Tuesday, September 24, 2024

When Nature Heals: The Balance Between Love and Letting Go


The Weight of Love: Balancing Compassion, Nature, and Time in the Swiss Alps

Sitting in the stillness of the Swiss Alps, I am overcome by a feeling I can’t quite place. It’s a deep, aching love for the world, one that sometimes feels too heavy to carry. Lately, I’ve been asking myself: Is it possible to have too much love to give? I often feel as if my heart is overflowing, but this same love comes with a burden—of feeling powerless in a world that trends toward violence, misunderstanding, and destruction.

It’s a strange paradox. I am called to peace, to gentleness, but the more I connect with this love, the more I feel the weight of the world pressing down. The tenderness I feel for every living thing—whether it’s the birds flying overhead or the smallest insect—sometimes leaves me overwhelmed, almost paralyzed by compassion. It’s as though I’m carrying the sorrows of the earth, and I wonder how long I can bear the emotional weight of it.

Solitude vs. Being Surrounded

As I sit here in the quiet of the mountains, I can’t help but notice how solitude feels less overwhelming than being surrounded by others. In the past, I sought distractions from my thoughts, as if escaping them could somehow quiet the weight they carried. But now, in this stillness, I’m learning to confront them instead of fleeing. Here, the silence is my company, and I find a strange peace in it. When I’m alone, I’m free to roam through my own thoughts without resistance. In contrast, being around people often brings noise—both external and internal—that clouds this clarity. Perhaps, here in this solitude, I can embrace the wandering of my thoughts and allow them to settle where they need to.
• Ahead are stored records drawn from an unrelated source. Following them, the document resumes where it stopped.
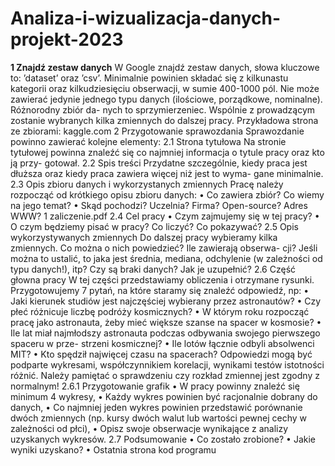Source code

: # Analiza-i-wizualizacja-danych-projekt-2023
**1 Znajdź zestaw danych**
W Google znajdź zestaw danych, słowa kluczowe to: ’dataset’ oraz ’csv’. Minimalnie powinien
składać się z kilkunastu kategorii oraz kilkudziesięciu obserwacji, w sumie 400-1000 pól. Nie może
zawierać jedynie jednego typu danych (ilościowe, porządkowe, nominalne). Różnorodny zbiór da-
nych to sprzymierzeniec. Wspólnie z prowadzącym zostanie wybranych kilka zmiennych do dalszej
pracy. Przykładowa strona ze zbiorami:
kaggle.com
2 Przygotowanie sprawozdania
Sprawozdanie powinno zawierać kolejne elementy:
2.1 Strona tytułowa
Na stronie tytułowej powinna znaleźć się co najmniej informacja o tytule pracy oraz kto ją przy-
gotował.
2.2 Spis treści
Przydatne szczególnie, kiedy praca jest dłuższa oraz kiedy praca zawiera więcej niż jest to wyma-
gane minimalnie.
2.3 Opis zbioru danych i wykorzystanych zmiennych
Pracę należy rozpocząć od krótkiego opisu zbioru danych:
•
Co zawiera zbiór? Co wiemy na jego temat?
•
Skąd pochodzi? Uczelnia? Firma? Open-source? Adres WWW?
1
zaliczenie.pdf
2.4 Cel pracy
•
Czym zajmujemy się w tej pracy?
•
O czym będziemy pisać w pracy? Co liczyć? Co pokazywać?
2.5 Opis wykorzystywanych zmiennych
Do dalszej pracy wybieramy kilka zmiennych. Co można o nich powiedzieć? Ile zawierają obserwa-
cji? Jeśli można to ustalić, to jaka jest średnia, mediana, odchylenie (w zależności od typu danych!),
itp? Czy są braki danych? Jak je uzupełnić?
2.6 Część głowna pracy
W tej części przedstawiamy obliczenia i otrzymane rysunki. Przygotowujemy 7 pytań, na które
staramy się znaleźć odpowiedź, np:
•
Jaki kierunek studiów jest najczęściej wybierany przez astronautów?
•
Czy płeć różnicuje liczbę podróży kosmicznych?
•
W którym roku rozpocząć pracę jako astronauta, żeby mieć większe szanse na spacer w
kosmosie?
•
Ile lat miał najmłodszy astronauta podczas odbywania swojego pierwszego spaceru w prze-
strzeni kosmicznej?
•
Ile lotów łącznie odbyli absolwenci MIT?
•
Kto spędził najwięcej czasu na spacerach?
Odpowiedzi mogą być podparte wykresami, współczynnikiem korelacji, wynikami testów istotności
różnić. Należy pamiętać o sprawdzeniu czy rozkład zmiennej jest zgodny z normalnym!
2.6.1 Przygotowanie grafik
•
W pracy powinny znaleźć się minimum 4 wykresy,
•
Każdy wykres powinien być racjonalnie dobrany do danych,
•
Co najmniej jeden wykres powinien przedstawić porównanie dwóch zmiennych (np. kursy
dwóch walut lub wartości pewnej cechy w zależności od płci),
•
Opisz swoje obserwacje wynikające z analizy uzyskanych wykresów.
2.7 Podsumowanie
•
Co zostało zrobione?
•
Jakie wyniki uzyskano?
•
Ostatnia strona kod programu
Nature as a Model for Acceptance

And yet, in these mountains, I find a different kind of peace—one that exists without the need to fix or change anything. Nature here is neutral. It doesn’t resist, doesn’t judge; it simply is. The predator hunts its prey, not with cruelty, but out of necessity. The trees sway, the rivers flow, and the mountains stand firm, unmoved by the turmoil of the human world. Everything here has its place, and there’s a harmony even in the harshness of survival.

Watching this balance unfold, I’m reminded that maybe I don’t need to carry all of the world’s burdens. Nature teaches acceptance—not resignation, but a kind of peaceful surrender to what is. The struggles, the love, the sorrow—they are all part of life’s cycle. Maybe the key isn’t to push against my sensitivity but to accept it, just as nature accepts both life and death, peace and survival. It’s not about avoiding the harsh realities but about finding serenity within them.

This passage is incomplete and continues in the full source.